— About this exercise —
What you produce should be every line from the data that includes "after".

== Segment start ==

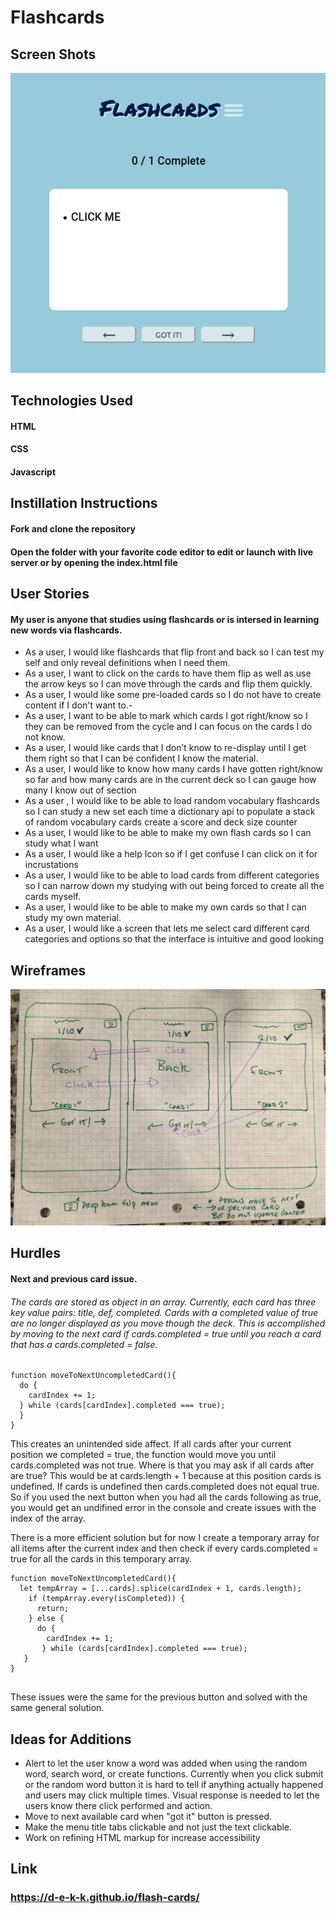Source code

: # Flashcards

## Screen Shots
![](images/sceen-shot.png)

## Technologies Used
#### HTML
#### CSS
#### Javascript

## Instillation Instructions
#### Fork and clone the repository
#### Open the folder with your favorite code editor to edit or launch with live server or by opening the index.html file

## User Stories
#### My user is anyone that studies using flashcards or is intersed in learning new words via flashcards.
- As a user,  I would like flashcards that flip front and back so I can test my self and only reveal definitions when I need them.
- As a user, I want to click on the cards to have them flip as well as use the arrow keys so I can move through the cards and flip them quickly.
- As a user, I would like some pre-loaded cards so I do not have to create content if I don't want to.- 
- As a user, I want to be able to mark which cards I got right/know so I they can be removed from the cycle and I can focus on the cards I do not know.
- As a user, I would like cards that I don’t know to re-display until I get them right so that I can be confident I know the material. 
- As a user, I would like to know how many cards I have gotten right/know so far and how many cards are in the current deck so I can gauge how many I know out of  section
- As a user , I would like to be able to load random vocabulary flashcards so I can study a new set each time a dictionary api to populate a stack of random vocabulary cards create a score and deck size counter
- As a user, I would like to be able to make my own flash cards so I can study what I want
- As a user, I would like a help Icon so if I get confuse I can click on it for incrustations 
- As a user, I would like to be able to load cards from different categories so I can narrow down my studying with out being forced to create all the cards myself.
- As a user, I  would like to be able to make my own cards so that I can study my own material.
- As a user, I would like a screen that lets me select card different card categories and options so that the interface is intuitive and good looking
## Wireframes
![](images/flashcard-wireframe-sketch.jpeg)
## Hurdles 
#### Next and previous card issue.
###### The cards are stored as object in an array. Currently, each card has three key value pairs: title, def, completed. Cards with a completed value of true are no longer displayed as you move though the deck. This is accomplished by moving to the next card if cards.completed = true until you reach a card that has a cards.completed = false. 

```
function moveToNextUncompletedCard(){
  do {
    cardIndex += 1;
  } while (cards[cardIndex].completed === true);
  }
}
```

This creates an unintended side affect. If all cards after your current position we completed = true, the function would move you until cards.completed was not true. Where is that you may ask if all cards after are true? This would be at cards.length + 1 because at this position cards is undefined. If cards is undefined then cards.completed does not equal true. So if you used the next button when you had all the cards following as true, you would get an undifined error in the console and create issues with the index of the array.

There is a more efficient solution but for now I create a temporary array for all items after the current index and then check if every cards.completed = true for all the cards in this temporary array. 
```
function moveToNextUncompletedCard(){
  let tempArray = [...cards].splice(cardIndex + 1, cards.length);
    if (tempArray.every(isCompleted)) {
      return;
    } else {
      do {
        cardIndex += 1;
       } while (cards[cardIndex].completed === true);
   }
}


```
These issues were the same for the previous button and solved with the same general solution. 

## Ideas for Additions
- Alert to let the user know a word was added when using the random word, search word, or create functions. Currently when you click submit or the random word button it is hard to tell if anything actually happened and users may click multiple times. Visual response is needed to let the users know there click performed and action.
- Move to next available card when "got it" button is pressed.
- Make the menu title tabs clickable and not just the text clickable.
- Work on refining HTML markup for increase accessibility

## Link
### https://d-e-k-k.github.io/flash-cards/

== Segment end ==

— Response —
This creates an unintended side affect. If all cards after your current position we completed = true, the function would move you until cards.completed was not true. Where is that you may ask if all cards after are true? This would be at cards.length + 1 because at this position cards is undefined. If cards is undefined then cards.completed does not equal true. So if you used the next button when you had all the cards following as true, you would get an undifined error in the console and create issues with the index of the array.
There is a more efficient solution but for now I create a temporary array for all items after the current index and then check if every cards.completed = true for all the cards in this temporary array. 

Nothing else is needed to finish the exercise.